(Source records)
* * * *

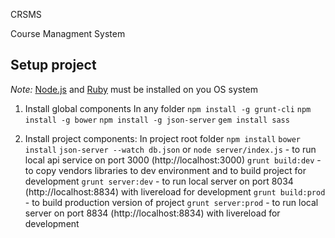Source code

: CRSMS

Course Managment System

## Setup project
*Note:* [Node.js](https://nodejs.org/en/) and [Ruby](http://rubyinstaller.org/downloads/) must be installed on you OS system

1. Install global components
In any folder
`npm install -g grunt-cli`
`npm install -g bower`
`npm install -g json-server`
`gem install sass`

2. Install project components:
In project root folder
`npm install`
`bower install`
`json-server --watch db.json` or `node server/index.js` - to run local api service on port 3000 (http://localhost:3000)
`grunt build:dev` - to copy vendors libraries to dev environment and to build project for development
`grunt server:dev` - to run local server on port 8034 (http://localhost:8834) with livereload for development
`grunt build:prod` - to build production version of project
`grunt server:prod` - to run local server on port 8834 (http://localhost:8834) with livereload for development

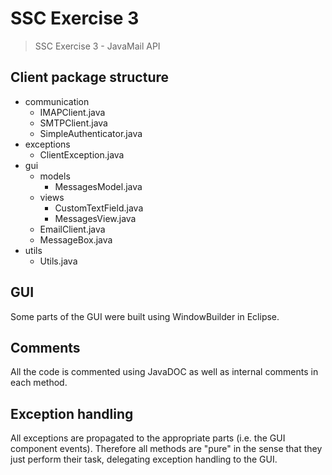 # SSC Exercise 3
> SSC Exercise 3 - JavaMail API

## Client package structure

- communication
	- IMAPClient.java
	- SMTPClient.java
	- SimpleAuthenticator.java
- exceptions
	- ClientException.java
- gui
	- models
		- MessagesModel.java
	- views
		- CustomTextField.java
		- MessagesView.java
	- EmailClient.java
	- MessageBox.java
- utils
	- Utils.java

## GUI

Some parts of the GUI were built using WindowBuilder in Eclipse.

## Comments

All the code is commented using JavaDOC as well as internal comments in each method.

## Exception handling

All exceptions are propagated to the appropriate parts (i.e. the GUI component events).
Therefore all methods are "pure" in the sense that they just perform their task, delegating exception handling to the GUI.
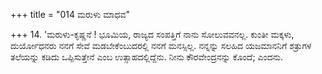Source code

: +++
title = "014 ಮರುಳು ಮಾಧವ"

+++
14. 'ಮರುಳು-ಕೃಷ್ಣನೆ ! ಭೂಮಿಯ, ರಾಜ್ಯದ ಸಂಪತ್ತಿಗೆ ನಾನು ಸೋಲುವವನಲ್ಲ. ಕುಂತೀ ಮಕ್ಕಳು, ದುರ್ಯೋಧನರು ನನಗೆ ಸೇವೆ ಮಡಬೇಕೆಂಬುದರಲ್ಲಿ  ನನಗೆ ಮನಸ್ಸಿಲ್ಲ. ನನ್ನನ್ನು ಸಲಹಿದ ಯಜಮಾನನಿಗೆ ಶತ್ರುಗಳ ತಲೆಯನ್ನು ಕಡಿದು ಒಪ್ಪಿಸುತ್ತೇನೆ ಎಂಬ ಉತ್ಸಾಹದಲ್ಲಿದ್ದೆನು. ನೀನು ಕೌರವೇಂದ್ರನನ್ನು ಕೊಂದೆ; ಎಂದನು.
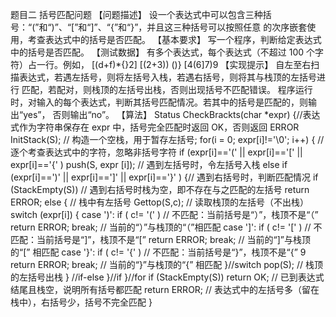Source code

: 题目二 括号匹配问题
【问题描述】
设一个表达式中可以包含三种括号：“(”和“)”、“[”和“]”、“{”和“}”，并且这三种括号可以按照任意
的次序嵌套使用，考查表达式中的括号是否匹配。
【基本要求】
写一个程序，判断给定表达式中的括号是否匹配。
【测试数据】
有多个表达式，每个表达式（不超过 100 个字符）占一行。例如，
[(d+f)*{}2]
[(2+3))
()}
[4(6]7)9
【实现提示】
自左至右扫描表达式，若遇左括号，则将左括号入栈，若遇右括号，则将其与栈顶的左括号进行
匹配，若配对，则栈顶的左括号出栈，否则出现括号不匹配错误。
程序运行时，对输入的每个表达式，判断其括号匹配情况。若其中的括号是匹配的，则输出“yes”，
否则输出“no”。 【算法】
Status CheckBrackts(char *expr)
{//表达式作为字符串保存在 expr 中，括号完全匹配时返回 OK，否则返回 ERROR
InitStack(S); // 构造一个空栈，用于暂存左括号;
for(i = 0; expr[i]!='\0'; i++) { // 逐个考查表达式中的字符，忽略非括号字符
if (expr[i]=='(' || expr[i]=='[' || expr[i]=='{' )
push(S, expr [i]); // 遇到左括号时，令左括号入栈
else
if (expr[i]==')' || expr[i]==']' || expr[i]=='}' ) {// 遇到右括号时，判断匹配情况
if (StackEmpty(S)) // 遇到右括号时栈为空，即不存在与之匹配的左括号
return ERROR;
else { // 栈中有左括号
Gettop(S,c); // 读取栈顶的左括号（不出栈）
switch (expr[i]) {
case ')': if ( c!= '(' ) // 不匹配：当前括号是“）”，栈顶不是“（”
return ERROR;
break; // 当前的“）”与栈顶的“（”相匹配
case ']': if ( c!= '[' ) // 不匹配：当前括号是“]”，栈顶不是“[”
return ERROR;
break; // 当前的“]”与栈顶的“[” 相匹配
case '}': if ( c!= '{' ) // 不匹配：当前括号是“}”，栈顶不是“{”
9
return ERROR;
break; // 当前的“}”与栈顶的“{” 相匹配
}//switch
pop(S); // 栈顶的左括号出栈
} //if-else
}//if
}//for
if (StackEmpty(S)) return OK; // 已到表达式结尾且栈空，说明所有括号都匹配
return ERROR; // 表达式中的左括号多（留在栈中），右括号少，括号不完全匹配
}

* * * *

* _Prompt_
Write out every line above exactly, minus images.

* _Solved problem_
Source code

: CRSMS

Course Managment System

## Setup project
*Note:* [Node.js](https://nodejs.org/en/) and [Ruby](http://rubyinstaller.org/downloads/) must be installed on you OS system

1. Install global components
In any folder
`npm install -g grunt-cli`
`npm install -g bower`
`npm install -g json-server`
`gem install sass`

2. Install project components:
In project root folder
`npm install`
`bower install`
`json-server --watch db.json` or `node server/index.js` - to run local api service on port 3000 (http://localhost:3000)
`grunt build:dev` - to copy vendors libraries to dev environment and to build project for development
`grunt server:dev` - to run local server on port 8034 (http://localhost:8834) with livereload for development
`grunt build:prod` - to build production version of project
`grunt server:prod` - to run local server on port 8834 (http://localhost:8834) with livereload for development

 # SSC Exercise 3
> SSC Exercise 3 - JavaMail API

## Client package structure

- communication
	- IMAPClient.java
	- SMTPClient.java
	- SimpleAuthenticator.java
- exceptions
	- ClientException.java
- gui
	- models
		- MessagesModel.java
	- views
		- CustomTextField.java
		- MessagesView.java
	- EmailClient.java
	- MessageBox.java
- utils
	- Utils.java

## GUI

Some parts of the GUI were built using WindowBuilder in Eclipse.

## Comments

All the code is commented using JavaDOC as well as internal comments in each method.

## Exception handling

All exceptions are propagated to the appropriate parts (i.e. the GUI component events).
Therefore all methods are "pure" in the sense that they just perform their task, delegating exception handling to the GUI.
Source code

: +++
title = "014 ಮರುಳು ಮಾಧವ"

+++
14. 'ಮರುಳು-ಕೃಷ್ಣನೆ ! ಭೂಮಿಯ, ರಾಜ್ಯದ ಸಂಪತ್ತಿಗೆ ನಾನು ಸೋಲುವವನಲ್ಲ. ಕುಂತೀ ಮಕ್ಕಳು, ದುರ್ಯೋಧನರು ನನಗೆ ಸೇವೆ ಮಡಬೇಕೆಂಬುದರಲ್ಲಿ  ನನಗೆ ಮನಸ್ಸಿಲ್ಲ. ನನ್ನನ್ನು ಸಲಹಿದ ಯಜಮಾನನಿಗೆ ಶತ್ರುಗಳ ತಲೆಯನ್ನು ಕಡಿದು ಒಪ್ಪಿಸುತ್ತೇನೆ ಎಂಬ ಉತ್ಸಾಹದಲ್ಲಿದ್ದೆನು. ನೀನು ಕೌರವೇಂದ್ರನನ್ನು ಕೊಂದೆ; ಎಂದನು.
Source code

: 题目二 括号匹配问题
【问题描述】
设一个表达式中可以包含三种括号：“(”和“)”、“[”和“]”、“{”和“}”，并且这三种括号可以按照任意
的次序嵌套使用，考查表达式中的括号是否匹配。
【基本要求】
写一个程序，判断给定表达式中的括号是否匹配。
【测试数据】
有多个表达式，每个表达式（不超过 100 个字符）占一行。例如，
[(d+f)*{}2]
[(2+3))
()}
[4(6]7)9
【实现提示】
自左至右扫描表达式，若遇左括号，则将左括号入栈，若遇右括号，则将其与栈顶的左括号进行
匹配，若配对，则栈顶的左括号出栈，否则出现括号不匹配错误。
程序运行时，对输入的每个表达式，判断其括号匹配情况。若其中的括号是匹配的，则输出“yes”，
否则输出“no”。 【算法】
Status CheckBrackts(char *expr)
{//表达式作为字符串保存在 expr 中，括号完全匹配时返回 OK，否则返回 ERROR
InitStack(S); // 构造一个空栈，用于暂存左括号;
for(i = 0; expr[i]!='\0'; i++) { // 逐个考查表达式中的字符，忽略非括号字符
if (expr[i]=='(' || expr[i]=='[' || expr[i]=='{' )
push(S, expr [i]); // 遇到左括号时，令左括号入栈
else
if (expr[i]==')' || expr[i]==']' || expr[i]=='}' ) {// 遇到右括号时，判断匹配情况
if (StackEmpty(S)) // 遇到右括号时栈为空，即不存在与之匹配的左括号
return ERROR;
else { // 栈中有左括号
Gettop(S,c); // 读取栈顶的左括号（不出栈）
switch (expr[i]) {
case ')': if ( c!= '(' ) // 不匹配：当前括号是“）”，栈顶不是“（”
return ERROR;
break; // 当前的“）”与栈顶的“（”相匹配
case ']': if ( c!= '[' ) // 不匹配：当前括号是“]”，栈顶不是“[”
return ERROR;
break; // 当前的“]”与栈顶的“[” 相匹配
case '}': if ( c!= '{' ) // 不匹配：当前括号是“}”，栈顶不是“{”
9
return ERROR;
break; // 当前的“}”与栈顶的“{” 相匹配
}//switch
pop(S); // 栈顶的左括号出栈
} //if-else
}//if
}//for
if (StackEmpty(S)) return OK; // 已到表达式结尾且栈空，说明所有括号都匹配
return ERROR; // 表达式中的左括号多（留在栈中），右括号少，括号不完全匹配
}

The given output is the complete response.